* [Task brief]:
In the entries that follow, the line with "- [OpenAI Model" opens the range and the line with "- [Weights &" closes it; repeat that range exactly, both lines included.

* [Dataset records]:

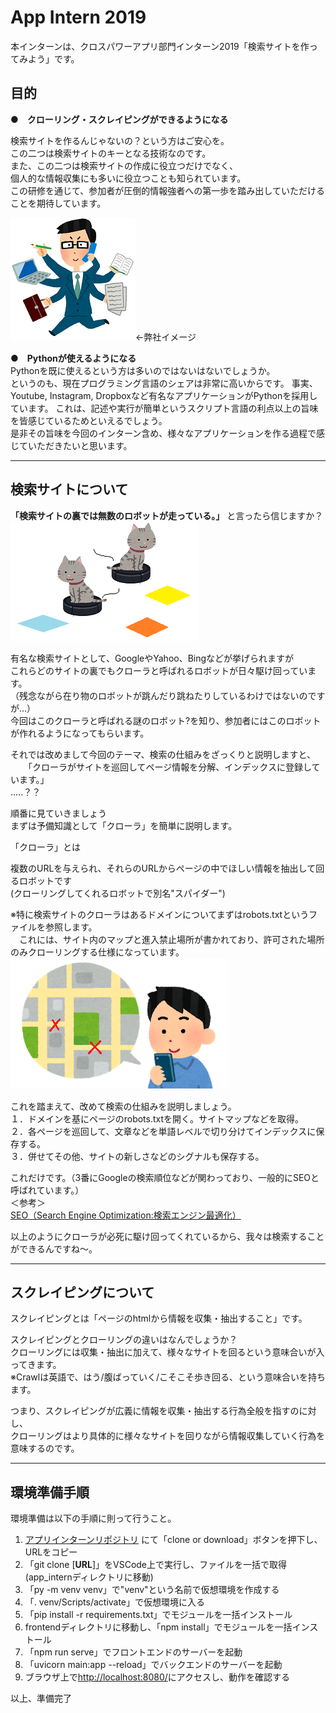 #  App Intern 2019
本インターンは、クロスパワーアプリ部門インターン2019「検索サイトを作ってみよう」です。

## 目的
**●　クローリング・スクレイピングができるようになる**  

検索サイトを作るんじゃないの？という方はご安心を。  
この二つは検索サイトのキーとなる技術なのです。   
また、この二つは検索サイトの作成に役立つだけでなく、  
個人的な情報収集にも多いに役立つことも知られています。    
この研修を通じて、参加者が圧倒的情報強者への第一歩を踏み出していただけることを期待しています。  

![仕事 できる男](img/bannou.png)←弊社イメージ

**●　Pythonが使えるようになる**  
Pythonを既に使えるという方は多いのではないはないでしょうか。  
というのも、現在プログラミング言語のシェアは非常に高いからです。
事実、Youtube, Instagram, Dropboxなど有名なアプリケーションがPythonを採用しています。
これは、記述や実行が簡単というスクリプト言語の利点以上の旨味を皆感じているためといえるでしょう。  
是非その旨味を今回のインターン含め、様々なアプリケーションを作る過程で感じていただきたいと思います。
***
## 検索サイトについて
**「検索サイトの裏では無数のロボットが走っている。」** と言ったら信じますか？  
![ねこ ルンバ先輩](img/neko_runba.png)

有名な検索サイトとして、GoogleやYahoo、Bingなどが挙げられますが  
これらどのサイトの裏でもクローラと呼ばれるロボットが日々駆け回っています。  
（残念ながら在り物のロボットが跳んだり跳ねたりしているわけではないのですが…）  
今回はこのクローラと呼ばれる謎のロボット?を知り、参加者にはこのロボットが作れるようになってもらいます。

それでは改めまして今回のテーマ、検索の仕組みをざっくりと説明しますと、  
　　「クローラがサイトを巡回してページ情報を分解、インデックスに登録しています。」  
.....？？
  
順番に見ていきましょう  
まずは予備知識として「クローラ」を簡単に説明します。  

「クローラ」とは  

複数のURLを与えられ、それらのURLからページの中でほしい情報を抽出して回るロボットです  
(クローリングしてくれるロボットで別名"スパイダー")

※特に検索サイトのクローラはあるドメインについてまずはrobots.txtというファイルを参照します。  
　これには、サイト内のマップと進入禁止場所が書かれており、許可された場所のみクローリングする仕様になっています。  
![サイト内マップ](img/mapman.png)
　

これを踏まえて、改めて検索の仕組みを説明しましょう。  
１．ドメインを基にページのrobots.txtを開く。サイトマップなどを取得。  
２．各ページを巡回して、文章などを単語レベルで切り分けてインデックスに保存する。  
３．併せてその他、サイトの新しさなどのシグナルも保存する。  

これだけです。（3番にGoogleの検索順位などが関わっており、一般的にSEOと呼ばれています。）  
＜参考＞  
[SEO（Search Engine Optimization:検索エンジン最適化）](https://moukegaku.com/google-ranking-algorithm/#domain)  



以上のようにクローラが必死に駆け回ってくれているから、我々は検索することができるんですね～。
  


***
## スクレイピングについて
  スクレイピングとは「ページのhtmlから情報を収集・抽出すること」です。  

スクレイピングとクローリングの違いはなんでしょうか？  
クローリングには収集・抽出に加えて、様々なサイトを回るという意味合いが入ってきます。  
※Crawlは英語で、はう/腹ばっていく/こそこそ歩き回る、という意味合いを持ちます。

つまり、スクレイピングが広義に情報を収集・抽出する行為全般を指すのに対し、  
クローリングはより具体的に様々なサイトを回りながら情報収集していく行為を意味するのです。

***

## 環境準備手順
環境準備は以下の手順に則って行うこと。
1. [アプリインターンリポジトリ](https://github.com/crosspower/app_intern)
にて「clone or download」ボタンを押下し、URLをコピー
2. 「git clone [**URL**]」をVSCode上で実行し、ファイルを一括で取得  
    (app_internディレクトリに移動)
3. 「py -m venv venv」で"venv"という名前で仮想環境を作成する
4. 「. venv/Scripts/activate」で仮想環境に入る
5. 「pip install -r requirements.txt」でモジュールを一括インストール
6. frontendディレクトリに移動し、「npm install」でモジュールを一括インストール
7. 「npm run serve」でフロントエンドのサーバーを起動
8. 「uvicorn main:app --reload」でバックエンドのサーバーを起動
9. ブラウザ上で[http://localhost:8080/](http://localhost:8080/)にアクセスし、動作を確認する  

以上、準備完了
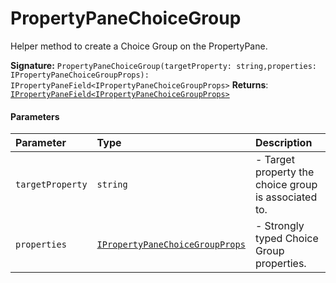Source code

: # PropertyPaneChoiceGroup

Helper method to create a Choice Group on the PropertyPane.

**Signature:** `PropertyPaneChoiceGroup(targetProperty: string,properties: IPropertyPaneChoiceGroupProps): IPropertyPaneField<IPropertyPaneChoiceGroupProps>`
**Returns**: [`IPropertyPaneField<IPropertyPaneChoiceGroupProps>`](../sp-client-preview/ipropertypanefield.md)


#### Parameters


| Parameter	   | Type    | Description |
|:-------------|:---------------|:------------|
| `targetProperty`    | `string` | - Target property the choice group is associated to. |
| `properties`    | [`IPropertyPaneChoiceGroupProps`](../sp-client-preview/ipropertypanechoicegroupprops.md) | - Strongly typed Choice Group properties. |

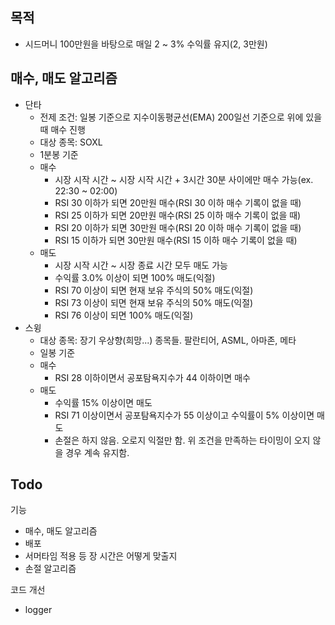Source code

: ## 목적

- 시드머니 100만원을 바탕으로 매일 2 ~ 3% 수익률 유지(2, 3만원)

## 매수, 매도 알고리즘

- 단타
  - 전제 조건: 일봉 기준으로 지수이동평균선(EMA) 200일선 기준으로 위에 있을 때 매수 진행
  - 대상 종목: SOXL
  - 1분봉 기준
  - 매수
    - 시장 시작 시간 ~ 시장 시작 시간 + 3시간 30분 사이에만 매수 가능(ex. 22:30 ~ 02:00)
    - RSI 30 이하가 되면 20만원 매수(RSI 30 이하 매수 기록이 없을 때)
    - RSI 25 이하가 되면 20만원 매수(RSI 25 이하 매수 기록이 없을 때)
    - RSI 20 이하가 되면 30만원 매수(RSI 20 이하 매수 기록이 없을 때)
    - RSI 15 이하가 되면 30만원 매수(RSI 15 이하 매수 기록이 없을 때)
  - 매도
    - 시장 시작 시간 ~ 시장 종료 시간 모두 매도 가능
    - 수익률 3.0% 이상이 되면 100% 매도(익절)
    - RSI 70 이상이 되면 현재 보유 주식의 50% 매도(익절)
    - RSI 73 이상이 되면 현재 보유 주식의 50% 매도(익절)
    - RSI 76 이상이 되면 100% 매도(익절)
- 스윙
  - 대상 종목: 장기 우상향(희망...) 종목들. 팔란티어, ASML, 아마존, 메타
  - 일봉 기준
  - 매수
    - RSI 28 이하이면서 공포탐욕지수가 44 이하이면 매수
  - 매도
    - 수익률 15% 이상이면 매도
    - RSI 71 이상이면서 공포탐욕지수가 55 이상이고 수익률이 5% 이상이면 매도
    - 손절은 하지 않음. 오로지 익절만 함. 위 조건을 만족하는 타이밍이 오지 않을 경우 계속 유지함.


## Todo

기능
- 매수, 매도 알고리즘
- 배포
- 서머타임 적용 등 장 시간은 어떻게 맞출지
- 손절 알고리즘

코드 개선
- logger

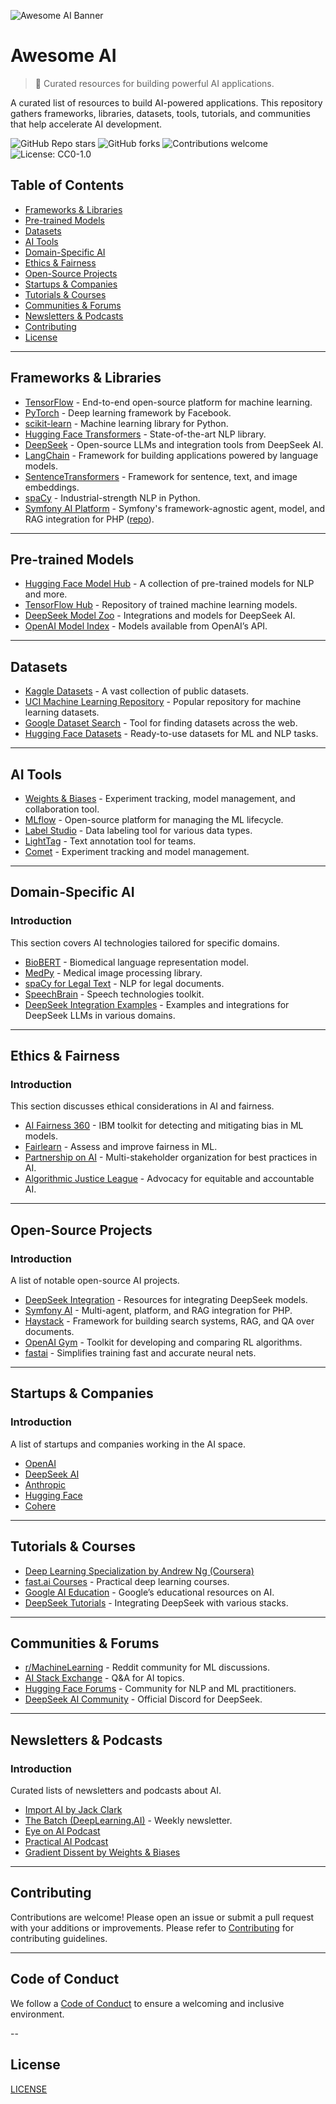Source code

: ![Awesome AI Banner](https://placehold.co/1200x200/FFFFFF/0366D6?text=Awesome+AI)

# Awesome AI

> 🤖 Curated resources for building powerful AI applications.

A curated list of resources to build AI-powered applications. This repository gathers frameworks, libraries, datasets, tools, tutorials, and communities that help accelerate AI development.

![GitHub Repo stars](https://img.shields.io/github/stars/junaidbinfarooq/awesome-ai?style=social)
![GitHub forks](https://img.shields.io/github/forks/junaidbinfarooq/awesome-ai?style=social)
![Contributions welcome](https://img.shields.io/badge/contributions-welcome-brightgreen.svg)
![License: CC0-1.0](https://img.shields.io/badge/License-CC-yellow.svg)

## Table of Contents

- [Frameworks & Libraries](#frameworks--libraries)
- [Pre-trained Models](#pre-trained-models)
- [Datasets](#datasets)
- [AI Tools](#ai-tools)
- [Domain-Specific AI](#domain-specific-ai)
- [Ethics & Fairness](#ethics--fairness)
- [Open-Source Projects](#open-source-projects)
- [Startups & Companies](#startups--companies)
- [Tutorials & Courses](#tutorials--courses)
- [Communities & Forums](#communities--forums)
- [Newsletters & Podcasts](#newsletters--podcasts)
- [Contributing](#contributing)
- [License](#license)

---

## Frameworks & Libraries

- [TensorFlow](https://www.tensorflow.org/) - End-to-end open-source platform for machine learning.
- [PyTorch](https://pytorch.org/) - Deep learning framework by Facebook.
- [scikit-learn](https://scikit-learn.org/) - Machine learning library for Python.
- [Hugging Face Transformers](https://huggingface.co/docs/transformers/index) - State-of-the-art NLP library.
- [DeepSeek](https://github.com/deepseek-ai/DeepSeek-LM) - Open-source LLMs and integration tools from DeepSeek AI.
- [LangChain](https://github.com/langchain-ai/langchain) - Framework for building applications powered by language models.
- [SentenceTransformers](https://www.sbert.net/) - Framework for sentence, text, and image embeddings.
- [spaCy](https://spacy.io/) - Industrial-strength NLP in Python.
- [Symfony AI Platform](https://github.com/symfony/ai) - Symfony's framework-agnostic agent, model, and RAG integration for PHP ([repo](https://github.com/symfony/ai)).

---

## Pre-trained Models

- [Hugging Face Model Hub](https://huggingface.co/models) - A collection of pre-trained models for NLP and more.
- [TensorFlow Hub](https://tfhub.dev/) - Repository of trained machine learning models.
- [DeepSeek Model Zoo](https://github.com/deepseek-ai/awesome-deepseek-integration) - Integrations and models for DeepSeek AI.
- [OpenAI Model Index](https://platform.openai.com/docs/models) - Models available from OpenAI’s API.

---

## Datasets

- [Kaggle Datasets](https://www.kaggle.com/datasets) - A vast collection of public datasets.
- [UCI Machine Learning Repository](https://archive.ics.uci.edu/ml/index.php) - Popular repository for machine learning datasets.
- [Google Dataset Search](https://datasetsearch.research.google.com/) - Tool for finding datasets across the web.
- [Hugging Face Datasets](https://huggingface.co/datasets) - Ready-to-use datasets for ML and NLP tasks.

---

## AI Tools

- [Weights & Biases](https://wandb.ai/) - Experiment tracking, model management, and collaboration tool.
- [MLflow](https://mlflow.org/) - Open-source platform for managing the ML lifecycle.
- [Label Studio](https://labelstud.io/) - Data labeling tool for various data types.
- [LightTag](https://www.lighttag.io/) - Text annotation tool for teams.
- [Comet](https://www.comet.com/) - Experiment tracking and model management.

---

## Domain-Specific AI

### Introduction

This section covers AI technologies tailored for specific domains.

- [BioBERT](https://github.com/dmis-lab/biobert) - Biomedical language representation model.
- [MedPy](https://loli.github.io/medpy/) - Medical image processing library.
- [spaCy for Legal Text](https://github.com/nitishgupta/nlp_legal) - NLP for legal documents.
- [SpeechBrain](https://speechbrain.github.io/) - Speech technologies toolkit.
- [DeepSeek Integration Examples](https://github.com/deepseek-ai/awesome-deepseek-integration) - Examples and integrations for DeepSeek LLMs in various domains.

---

## Ethics & Fairness

### Introduction

This section discusses ethical considerations in AI and fairness.

- [AI Fairness 360](https://aif360.mybluemix.net/) - IBM toolkit for detecting and mitigating bias in ML models.
- [Fairlearn](https://fairlearn.org/) - Assess and improve fairness in ML.
- [Partnership on AI](https://www.partnershiponai.org/) - Multi-stakeholder organization for best practices in AI.
- [Algorithmic Justice League](https://www.ajl.org/) - Advocacy for equitable and accountable AI.

---

## Open-Source Projects

### Introduction

A list of notable open-source AI projects.

- [DeepSeek Integration](https://github.com/deepseek-ai/awesome-deepseek-integration) - Resources for integrating DeepSeek models.
- [Symfony AI](https://github.com/symfony/ai) - Multi-agent, platform, and RAG integration for PHP.
- [Haystack](https://github.com/deepset-ai/haystack) - Framework for building search systems, RAG, and QA over documents.
- [OpenAI Gym](https://github.com/openai/gym) - Toolkit for developing and comparing RL algorithms.
- [fastai](https://github.com/fastai/fastai) - Simplifies training fast and accurate neural nets.

---

## Startups & Companies

### Introduction

A list of startups and companies working in the AI space.

- [OpenAI](https://openai.com/)
- [DeepSeek AI](https://www.deepseek.com/)
- [Anthropic](https://www.anthropic.com/)
- [Hugging Face](https://huggingface.co/)
- [Cohere](https://cohere.com/)

---

## Tutorials & Courses

- [Deep Learning Specialization by Andrew Ng (Coursera)](https://www.coursera.org/specializations/deep-learning)
- [fast.ai Courses](https://course.fast.ai/) - Practical deep learning courses.
- [Google AI Education](https://ai.google/education/) - Google’s educational resources on AI.
- [DeepSeek Tutorials](https://github.com/deepseek-ai/awesome-deepseek-integration#tutorials) - Integrating DeepSeek with various stacks.

---

## Communities & Forums

- [r/MachineLearning](https://www.reddit.com/r/MachineLearning/) - Reddit community for ML discussions.
- [AI Stack Exchange](https://ai.stackexchange.com/) - Q&A for AI topics.
- [Hugging Face Forums](https://discuss.huggingface.co/) - Community for NLP and ML practitioners.
- [DeepSeek AI Community](https://discord.gg/6W8aRkb5Hc) - Official Discord for DeepSeek.

---

## Newsletters & Podcasts

### Introduction

Curated lists of newsletters and podcasts about AI.

- [Import AI by Jack Clark](https://jack-clark.net/)
- [The Batch (DeepLearning.AI)](https://www.deeplearning.ai/thebatch/) - Weekly newsletter.
- [Eye on AI Podcast](https://www.eye-on.ai/)
- [Practical AI Podcast](https://changelog.com/practicalai)
- [Gradient Dissent by Weights & Biases](https://wandb.ai/gradient-dissent)

---

## Contributing

Contributions are welcome! Please open an issue or submit a pull request with your additions or improvements.
Please refer to [Contributing](CONTRIBUTING.md) for contributing guidelines.

---

## Code of Conduct

We follow a [Code of Conduct](CODE_OF_CONDUCT.md) to ensure a welcoming and inclusive environment.

--

## License

[LICENSE](LICENSE)
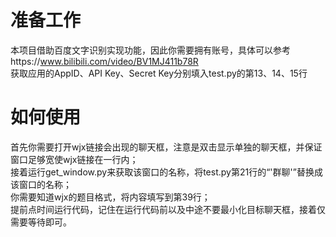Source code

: # 准备工作
本项目借助百度文字识别实现功能，因此你需要拥有账号，具体可以参考https://www.bilibili.com/video/BV1MJ411b78R   
获取应用的AppID、API Key、Secret Key分别填入test.py的第13、14、15行
# 如何使用
首先你需要打开wjx链接会出现的聊天框，注意是双击显示单独的聊天框，并保证窗口足够宽使wjx链接在一行内；  
接着运行get_window.py来获取该窗口的名称，将test.py第21行的“'群聊'”替换成该窗口的名称；  
你需要知道wjx的题目格式，将内容填写到第39行；  
提前点时间运行代码，记住在运行代码前以及中途不要最小化目标聊天框，接着仅需要等待即可。
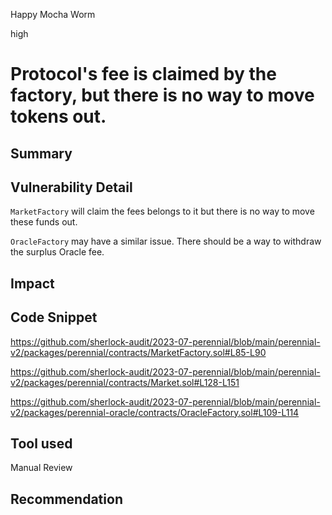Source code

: Happy Mocha Worm

high

# Protocol's fee is claimed by the factory, but there is no way to move tokens out.
## Summary

## Vulnerability Detail

`MarketFactory` will claim the fees belongs to it but there is no way to move these funds out.

`OracleFactory` may have a similar issue. There should be a way to withdraw the surplus Oracle fee.

## Impact

## Code Snippet

https://github.com/sherlock-audit/2023-07-perennial/blob/main/perennial-v2/packages/perennial/contracts/MarketFactory.sol#L85-L90

https://github.com/sherlock-audit/2023-07-perennial/blob/main/perennial-v2/packages/perennial/contracts/Market.sol#L128-L151

https://github.com/sherlock-audit/2023-07-perennial/blob/main/perennial-v2/packages/perennial-oracle/contracts/OracleFactory.sol#L109-L114

## Tool used

Manual Review

## Recommendation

* [Completed exercise]:
- [OpenAI Model Index](https://platform.openai.com/docs/models) - Models available from OpenAI’s API.

---

## Datasets

- [Kaggle Datasets](https://www.kaggle.com/datasets) - A vast collection of public datasets.
- [UCI Machine Learning Repository](https://archive.ics.uci.edu/ml/index.php) - Popular repository for machine learning datasets.
- [Google Dataset Search](https://datasetsearch.research.google.com/) - Tool for finding datasets across the web.
- [Hugging Face Datasets](https://huggingface.co/datasets) - Ready-to-use datasets for ML and NLP tasks.

---

## AI Tools

- [Weights & Biases](https://wandb.ai/) - Experiment tracking, model management, and collaboration tool.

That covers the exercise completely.